• [What you will do] Find every line in the data that contains the word "sono". Return each of those lines.

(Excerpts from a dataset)
* * *

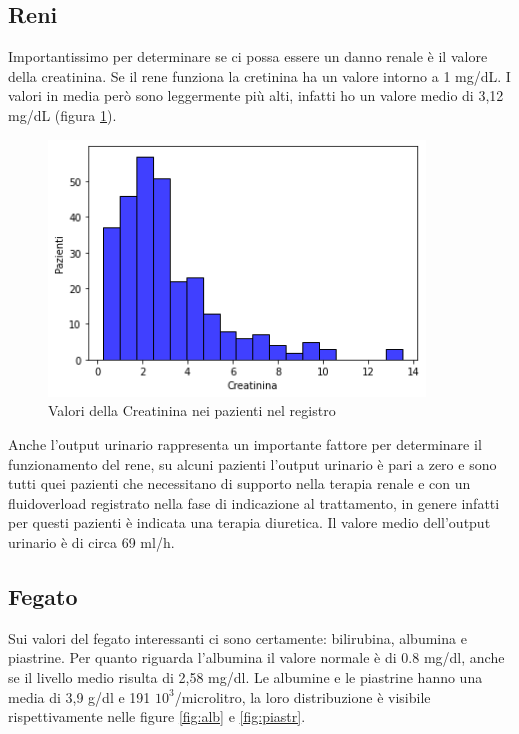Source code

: \subsection{Reni}

Importantissimo per determinare se ci possa essere un danno renale è il valore della creatinina.
Se il rene funziona la cretinina ha un valore  intorno a 1 mg/dL.
I valori in media però sono leggermente più alti, infatti ho un valore medio di 3,12 mg/dL (figura \ref{fig:crea}).

\begin{figure}[h] 
	\centering
	\includegraphics[width=10cm]{capitolo1/crea.png}
	\caption{Valori della Creatinina nei pazienti nel registro}
	\label{fig:crea}
\end{figure}

Anche l'output urinario rappresenta un importante fattore per determinare il funzionamento del rene, su alcuni pazienti l'output urinario è pari a zero e sono tutti quei pazienti che necessitano di supporto nella terapia renale e con un fluidoverload registrato nella fase di indicazione al trattamento, in genere infatti per questi pazienti è indicata una terapia diuretica. Il valore medio dell'output urinario è di circa 69 ml/h.
 
\subsection{Fegato}
Sui valori del fegato interessanti ci sono certamente: bilirubina, albumina e piastrine.
Per quanto riguarda l'albumina il valore normale è di 0.8 mg/dl, anche se il livello medio risulta di 2,58 mg/dl.
Le albumine e le piastrine hanno una media di 3,9 g/dl e 191 $10^3$/microlitro, la loro distribuzione è visibile rispettivamente nelle figure \ref{fig:alb} e \ref{fig:piastr}.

* * *

• [Written response]
I valori in media però sono leggermente più alti, infatti ho un valore medio di 3,12 mg/dL (figura \ref{fig:crea}).
Anche l'output urinario rappresenta un importante fattore per determinare il funzionamento del rene, su alcuni pazienti l'output urinario è pari a zero e sono tutti quei pazienti che necessitano di supporto nella terapia renale e con un fluidoverload registrato nella fase di indicazione al trattamento, in genere infatti per questi pazienti è indicata una terapia diuretica. Il valore medio dell'output urinario è di circa 69 ml/h.
Sui valori del fegato interessanti ci sono certamente: bilirubina, albumina e piastrine.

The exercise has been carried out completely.